1. In your own words, how does FTC Part 2 simplify the process of evaluating a definite integral compared to using the limit-of-Riemann-sums definition?
- A.It replaces the limit of a sum with a single subtraction of antiderivative values at the endpoints.
- B.It converts every definite integral into an indefinite integral that requires no further computation.
- C.It eliminates the need to find an antiderivative by approximating the area numerically.

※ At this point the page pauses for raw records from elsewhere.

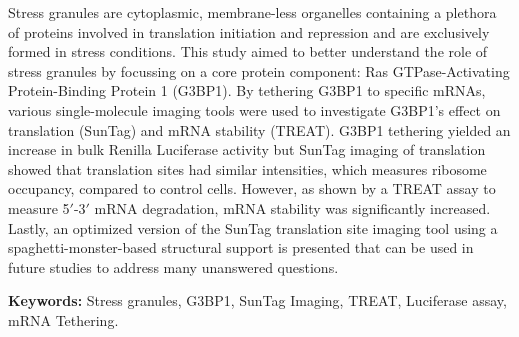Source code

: Stress granules are cytoplasmic, membrane-less organelles containing a plethora of proteins involved in translation initiation and repression and are exclusively formed in stress conditions.
This study aimed to better understand the role of stress granules by focussing on a core protein component: Ras GTPase-Activating Protein-Binding Protein 1 (G3BP1).
By tethering G3BP1 to specific mRNAs, various single-molecule imaging tools were used to investigate G3BP1's effect on translation (SunTag) and mRNA stability (TREAT).
G3BP1 tethering yielded an increase in bulk Renilla Luciferase activity but SunTag imaging of translation showed that translation sites had similar intensities, which measures ribosome occupancy, compared to control cells.
However, as shown by a TREAT assay to measure 5$'$-3$'$ mRNA degradation, mRNA stability was significantly increased.
Lastly, an optimized version of the SunTag translation site imaging tool using a spaghetti-monster-based structural support is presented that can be used in future studies to address many unanswered questions.

\noindent
\textbf{Keywords:}
Stress granules, G3BP1, SunTag Imaging, TREAT, Luciferase assay, mRNA Tethering.

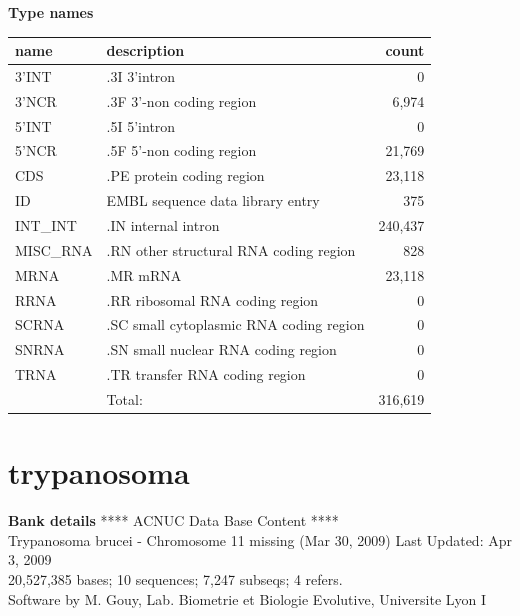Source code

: \documentclass{article}
\begin{document}
\begin{Schunk}
\textbf{Type names}
\noindent\begin{tabular}{llr}
\hline \hline
name & description & count \\
\hline
3'INT  &  .3I 3'intron  &  0 \\
3'NCR  &  .3F  3'-non coding region  &  6,974 \\
5'INT  &  .5I 5'intron  &  0 \\
5'NCR  &  .5F  5'-non coding region  &  21,769 \\
CDS  &  .PE protein coding region  &  23,118 \\
ID  &  EMBL sequence data library entry  &  375 \\
INT\_INT  &  .IN  internal intron  &  240,437 \\
MISC\_RNA  &  .RN other structural RNA coding region  &  828 \\
MRNA  &  .MR mRNA  &  23,118 \\
RRNA  &  .RR ribosomal RNA coding region  &  0 \\
SCRNA  &  .SC small cytoplasmic RNA coding region  &  0 \\
SNRNA  &  .SN small nuclear RNA coding region  &  0 \\
TRNA  &  .TR transfer RNA coding region  &  0 \\
\hline
 & Total: & 316,619 \\
\hline \hline
\end{tabular}

\section{ trypanosoma }
\textbf{Bank details}
             ****     ACNUC Data Base Content      ****                         \\
Trypanosoma brucei - Chromosome 11 missing (Mar 30, 2009) Last Updated: Apr  3, 2009\\
20,527,385 bases; 10 sequences; 7,247 subseqs; 4 refers.\\
Software by M. Gouy, Lab. Biometrie et Biologie Evolutive, Universite Lyon I 


\end{Schunk}
\end{document}
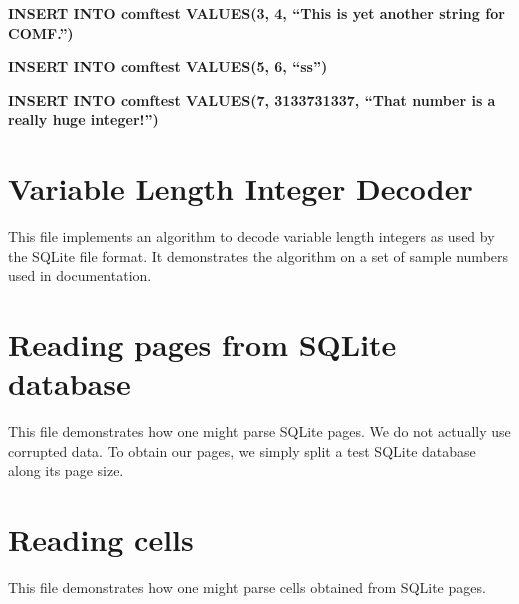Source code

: \documentclass{article}
\begin{document}
\noindent\textbf{INSERT INTO comftest VALUES(3, 4, ``This is yet another string for COMF.'')}

\noindent\textbf{INSERT INTO comftest VALUES(5, 6, ``ss'')}

\noindent\textbf{INSERT INTO comftest VALUES(7, 3133731337, ``That number is a really huge integer!'')}


\section{Variable Length Integer Decoder}
This file implements an algorithm to decode variable length integers as used by the SQLite file format. It demonstrates the algorithm on a set of sample numbers used in documentation.


\section{Reading pages from SQLite database}
This file demonstrates how one might parse SQLite pages. We do not actually use corrupted data. To obtain our pages, we simply split a test SQLite database along its page size.


\section{Reading cells}
This file demonstrates how one might parse cells obtained from SQLite pages.


\nocite{*}
\renewcommand\refname{References and Reading List}


\end{document}
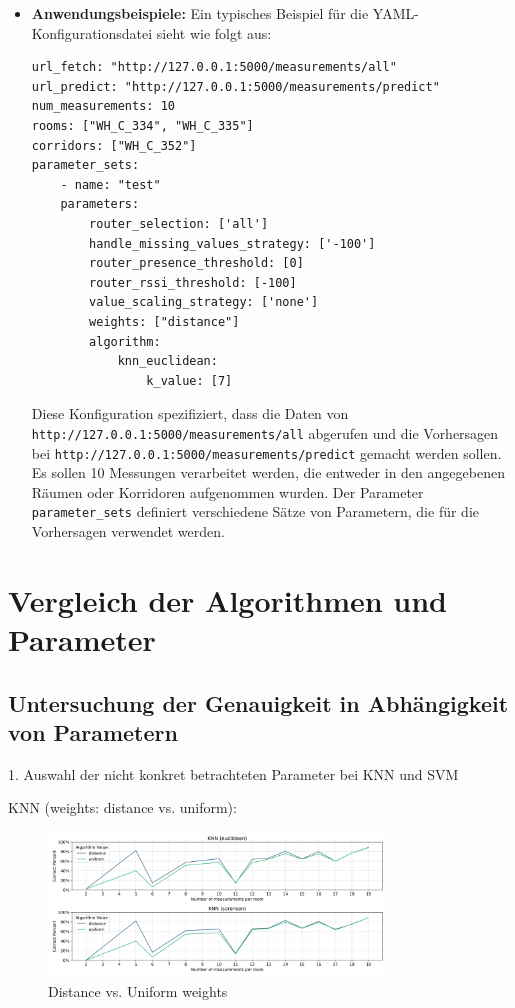 \begin{itemize}
    \item \textbf{Anwendungsbeispiele:} Ein typisches Beispiel für die YAML-Konfigurationsdatei sieht wie folgt aus:
          \begin{lstlisting}[caption=.yaml Konfigurationsdatei, label={lst:code_yaml}]
url_fetch: "http://127.0.0.1:5000/measurements/all"
url_predict: "http://127.0.0.1:5000/measurements/predict"
num_measurements: 10
rooms: ["WH_C_334", "WH_C_335"]
corridors: ["WH_C_352"]
parameter_sets:
    - name: "test"
    parameters:
        router_selection: ['all']
        handle_missing_values_strategy: ['-100']
        router_presence_threshold: [0]
        router_rssi_threshold: [-100]
        value_scaling_strategy: ['none']
        weights: ["distance"]
        algorithm:
            knn_euclidean:
                k_value: [7]
        \end{lstlisting}
          Diese Konfiguration spezifiziert, dass die Daten von \texttt{http://127.0.0.1:5000/\discretionary{}{}{}measure\discretionary{}{}{}ments/\discretionary{}{}{}all} abgerufen und die Vorhersagen bei \texttt{http://127.0.0.1:5000/\discretionary{}{}{}measure\discretionary{}{}{}ments/\discretionary{}{}{}predict} gemacht werden sollen. Es sollen 10 Messungen verarbeitet werden, die entweder in den angegebenen Räumen oder Korridoren aufgenommen wurden. Der Parameter \texttt{parameter\_sets} definiert verschiedene Sätze von Parametern, die für die Vorhersagen verwendet werden.
\end{itemize}



\section{Vergleich der Algorithmen und Parameter}
\subsection{Untersuchung der Genauigkeit in Abhängigkeit von Parametern}

1. Auswahl der nicht konkret betrachteten Parameter bei KNN und SVM

KNN (weights: distance vs. uniform):

\begin{figure}[H]
    \centering
    \includegraphics[width=0.8\textwidth]{images/1_distance_uniform_weights_01.png}
    \caption{Distance vs. Uniform weights}
    \label{fig:1_distance_uniform_weights_01}
\end{figure}

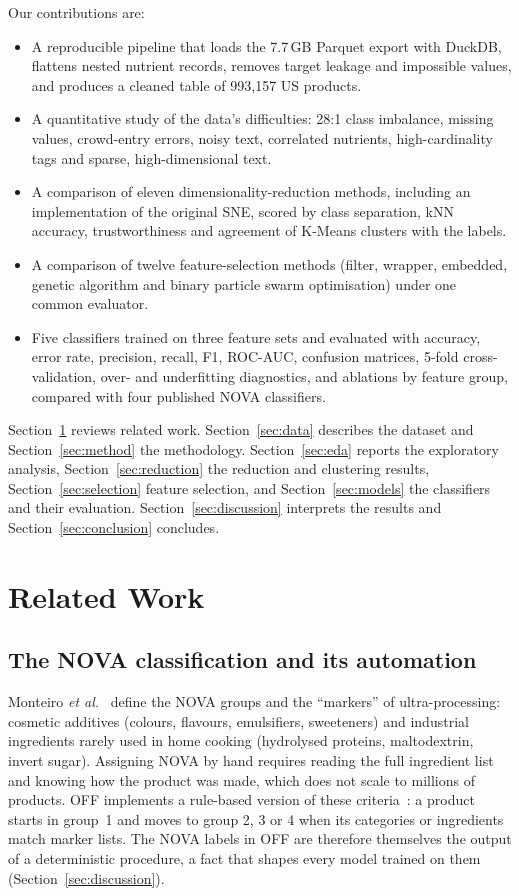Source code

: \documentclass[conference]{IEEEtran}
\begin{document}
Our contributions are:
\begin{itemize}
    \item A reproducible pipeline that loads the 7.7\,GB Parquet export with DuckDB, flattens nested nutrient records, removes target leakage and impossible values, and produces a cleaned table of 993,157 US products.
    \item A quantitative study of the data's difficulties: 28:1 class imbalance, missing values, crowd-entry errors, noisy text, correlated nutrients, high-cardinality tags and sparse, high-dimensional text.
    \item A comparison of eleven dimensionality-reduction methods, including an implementation of the original SNE, scored by class separation, kNN accuracy, trustworthiness and agreement of K-Means clusters with the labels.
    \item A comparison of twelve feature-selection methods (filter, wrapper, embedded, genetic algorithm and binary particle swarm optimisation) under one common evaluator.
    \item Five classifiers trained on three feature sets and evaluated with accuracy, error rate, precision, recall, F1, ROC-AUC, confusion matrices, 5-fold cross-validation, over- and underfitting diagnostics, and ablations by feature group, compared with four published NOVA classifiers.
\end{itemize}

Section~\ref{sec:related} reviews related work. Section~\ref{sec:data} describes the dataset and Section~\ref{sec:method} the methodology. Section~\ref{sec:eda} reports the exploratory analysis, Section~\ref{sec:reduction} the reduction and clustering results, Section~\ref{sec:selection} feature selection, and Section~\ref{sec:models} the classifiers and their evaluation. Section~\ref{sec:discussion} interprets the results and Section~\ref{sec:conclusion} concludes.

\section{Related Work}
\label{sec:related}

\subsection{The NOVA classification and its automation}
Monteiro \emph{et al.}~\cite{monteiro2019nova} define the NOVA groups and the ``markers'' of ultra-processing: cosmetic additives (colours, flavours, emulsifiers, sweeteners) and industrial ingredients rarely used in home cooking (hydrolysed proteins, maltodextrin, invert sugar). Assigning NOVA by hand requires reading the full ingredient list and knowing how the product was made, which does not scale to millions of products. OFF implements a rule-based version of these criteria~\cite{offnova}: a product starts in group~1 and moves to group 2, 3 or 4 when its categories or ingredients match marker lists. The NOVA labels in OFF are therefore themselves the output of a deterministic procedure, a fact that shapes every model trained on them (Section~\ref{sec:discussion}).
\end{document}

- D.It shows that the definite integral always equals the average of $f(a)$ and $f(b)$.
View Answer
Answer: It replaces the limit of a sum with a single subtraction of antiderivative values at the endpoints.
Compare methods: Without FTC Part 2, evaluating $\int_a^b f(x)\,dx$ requires computing $\lim_{n \to \infty} \sum_{i=1}^n f(x_i^*)\Delta x$, which is often laborious. Why Option A is correct: FTC Part 2 says: find any antiderivative $F$, then compute $F(b) - F(a)$. This replaces the infinite summation process with simple evaluation and subtraction. Why distractors fail: Option B is wrong because you still need to find the antiderivative and evaluate it — it doesn't eliminate computation. Option C describes numerical methods, which is the opposite of what FTC Part 2 does. Option D is simply incorrect; $\frac{f(a)+f(b)}{2}$ is related to the Trapezoidal Rule, not to FTC.